Jesus is a High Priest that has made atonement for us. Jesus not only
offered a sacrifice as a high priest, but He was the sacrifice. Upon
Calvary's altar, He lifted Himself up as the sacrifice for our sins, and His
shed blood is offered as an atonement to satisfy the justice of God against
our sins.
The second obligation of a high priest was to make intercession, or in other
words, to pray for the people. Once the sacrifice was made, the high priest
would then take the blood and, once a year, would enter into the Holy of
Holies, where there was one piece of furniture, the Ark of the Covenant. On
top of the Ark of the Covenant was the lid of the Ark which was called the
mercy seat. He would take the blood and sprinkle it upon that mercy seat,
praying to the Lord asking for mercy and forgiveness of his and the people’s
sin. The function of the high priest was not just to make the sacrifice,
but to enter into the very presence of God and to intercede on behalf of the
people.
In this sense, Jesus certainly fulfills the obligation of a high priest and
can be therefore duly qualified and called our High Priest because the Bible
says He “everliveth to make intercession” for us.
The third function was to keep the congregation pure. I mean by this
ceremonially pure. It was the responsibility of the priest to pronounce
someone a leper or not, in other words, to judge them pure or not. Leprosy
was a type of sin and unholiness. If you had a skin disorder you were to
immediately present yourself to the priest. He would perform a test
prescribed in the law. If the test came back and you were discovered to
have leprosy, he was to pronounce you a leper and have you removed outside
of the camp where the lepers would have remained. God was illustrating His
Son’s future role as High Priest. It is incumbent upon Jesus as High Priest
to keep his people pure. He has made atonement for us and intercedes on our
behalf, but it is also His to purify us. We call this sanctification.
If mold or mildew was to appear in a Jewish house, the occupants were to
call for the high priest. He would come and inspect the mildew and shut up
the house for seven days. If it the mildew grew, then you would have to
remove the plaster and the stones that the mildew had affected and cleanse
it, put it back and restore it new. If it reappeared, the priest would shut
up the house another seven days, and if it spread, he then ordered your
house to be torn apart stone by stone and cast into the fire. Why such
drastic measures? Because mildew represented sin.

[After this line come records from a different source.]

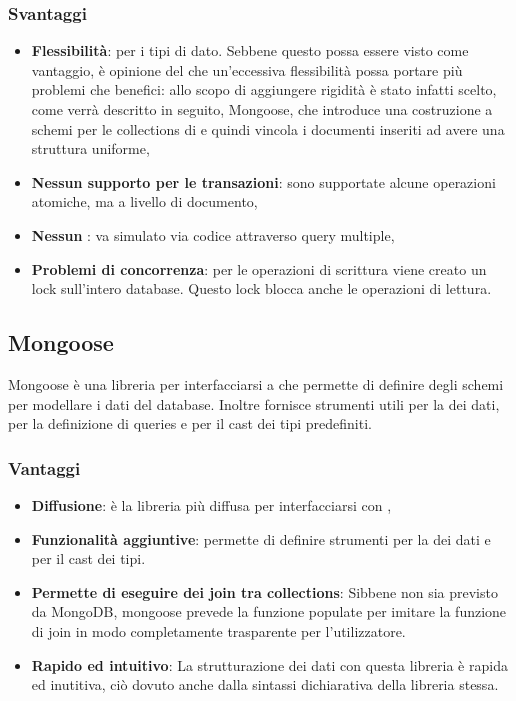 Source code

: \subsubsection{Svantaggi}
\begin{itemize}
\item \textbf{Flessibilità}: per i tipi di dato. Sebbene questo possa essere visto come vantaggio, è opinione del  che un'eccessiva flessibilità possa portare più problemi che benefici: allo scopo di aggiungere rigidità è stato infatti scelto, come verrà descritto in seguito, Mongoose, che introduce una costruzione a schemi per le collections di  e quindi vincola i documenti inseriti ad avere una struttura uniforme,
\item \textbf{Nessun supporto per le transazioni}: sono supportate alcune operazioni atomiche, ma a livello di documento,
\item \textbf{Nessun }: va simulato via codice attraverso query multiple,
\item \textbf{Problemi di concorrenza}: per le operazioni di scrittura viene creato un lock sull'intero database. Questo lock blocca anche le operazioni di lettura.
\end{itemize}

\subsection{Mongoose}
Mongoose \`e una libreria per interfacciarsi a  che permette di definire degli schemi per modellare i dati del database. Inoltre fornisce strumenti utili per la  dei dati, per la definizione di queries e per il cast dei tipi predefiniti. \\
\subsubsection{Vantaggi}
\begin{itemize}
\item \textbf{Diffusione}: \`e la libreria pi\`u diffusa per interfacciarsi con ,
\item \textbf{Funzionalit\`a aggiuntive}: permette di definire strumenti per la  dei dati e per il cast dei tipi.
\item \textbf{Permette di eseguire dei join tra collections}: Sibbene non sia previsto da MongoDB, mongoose prevede la funzione populate per imitare la funzione di join in modo completamente trasparente per l'utilizzatore.
\item \textbf{Rapido ed intuitivo}: La strutturazione dei dati con questa libreria è rapida ed inutitiva, ciò dovuto anche dalla sintassi dichiarativa della libreria stessa.
\end{itemize}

God was showing us in this typology that Jesus Christ would come, and not
only save a people unto Himself, but also He would sanctify them. Our Lord
is conforming us unto His very own image. And that's what's God's doing in
your life. No doubt some of you feel like your lives have been uprooted,
plucked up, turned upside down, and hung out to dry. You wonder why, “What
have I done, Lord, to deserve this? I'm trying to live for you. I'm trying
to do good. I'm trying to be obedient. And the more I try, the worse my
circumstances become.” Oh, dear friend, thank God. Truly God is purifying
you. He's cleansing you. Take this opportunity to rejoice, and not to grow
weary, not to become faint. Fight the fight of faith against unbelief and
believe His promise that He who called you will also do it. The question is
what has He promised to do? The answer is, sanctify you.
And the very God of
peace sanctify you wholly; and [I pray God] your whole spirit and soul and
body be preserved blameless unto the coming of our Lord Jesus Christ.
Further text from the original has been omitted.